The trial Court took note of this, and dismissed the I.A. The information, which a party in a suit may ask from another for delivery of the interrogatories, must, no doubt, relate to the subject-matter of the suit. At the same time, the provision cannot be invoked to make or compel the other party to reveal the details of his defence, or to state something contrary to what has been pleaded by it. If one examines the interrogatories delivered by the petitioner from this point of view, it becomes clear that the information covered by the first interrogatory is the very fact, which the petitioner has to prove in the suit. The third interrogatory is impermissible, since that constitutes a defence as to adverse possession, if taken by a party and it is squarely a matter for adjudication in the suit itself.

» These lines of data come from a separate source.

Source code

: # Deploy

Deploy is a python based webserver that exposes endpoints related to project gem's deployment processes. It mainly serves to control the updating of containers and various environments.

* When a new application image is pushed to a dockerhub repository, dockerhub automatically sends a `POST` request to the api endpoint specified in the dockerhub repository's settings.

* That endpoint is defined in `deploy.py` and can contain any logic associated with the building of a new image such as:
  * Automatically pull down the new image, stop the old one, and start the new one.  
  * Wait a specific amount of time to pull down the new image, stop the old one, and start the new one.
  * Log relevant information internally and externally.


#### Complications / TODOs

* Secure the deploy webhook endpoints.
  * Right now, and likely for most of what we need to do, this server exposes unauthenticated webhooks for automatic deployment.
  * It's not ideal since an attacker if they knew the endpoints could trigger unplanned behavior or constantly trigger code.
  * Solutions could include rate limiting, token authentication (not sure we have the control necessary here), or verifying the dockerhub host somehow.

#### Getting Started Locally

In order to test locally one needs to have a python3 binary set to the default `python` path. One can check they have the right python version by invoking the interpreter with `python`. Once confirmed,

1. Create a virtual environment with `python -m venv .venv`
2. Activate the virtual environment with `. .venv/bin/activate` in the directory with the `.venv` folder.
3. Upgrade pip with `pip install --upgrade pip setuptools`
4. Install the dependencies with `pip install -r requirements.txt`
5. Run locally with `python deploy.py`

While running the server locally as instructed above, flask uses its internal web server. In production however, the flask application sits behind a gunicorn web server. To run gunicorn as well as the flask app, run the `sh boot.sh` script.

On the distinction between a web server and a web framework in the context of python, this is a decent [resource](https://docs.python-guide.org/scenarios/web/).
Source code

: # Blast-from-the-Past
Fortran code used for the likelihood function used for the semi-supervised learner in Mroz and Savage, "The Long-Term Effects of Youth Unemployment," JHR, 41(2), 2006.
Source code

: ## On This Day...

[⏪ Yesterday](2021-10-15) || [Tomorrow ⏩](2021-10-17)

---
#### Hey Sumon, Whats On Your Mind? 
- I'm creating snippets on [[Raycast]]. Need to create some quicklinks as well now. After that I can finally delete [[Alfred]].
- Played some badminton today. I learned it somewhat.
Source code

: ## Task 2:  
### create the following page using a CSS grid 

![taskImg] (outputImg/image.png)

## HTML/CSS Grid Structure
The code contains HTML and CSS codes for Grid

So far as the second interrogatory is concerned, it would become relevant, only if the suit is decreed, granting the relief of recovery of mesne profits also. There is absolutely no quarrel with the proposition laid down by the Kerela High Court in P. BALAN v. CENTRAL BANK OF INDIA (supra). However, the nature of interrogatories to be delivered by one party, and which need to be answered by the other, must be such that, it does not result in shifting the burden or onus of proof on the respective issues. The procedure under Order 11 C.P.C., cannot be treated as a substitute for discharge of burden of proof in a suit by the concerned party. The trial Court took correct view of the matter Therefore, the C.R.P. is dismissed. There shall be no order as to costs.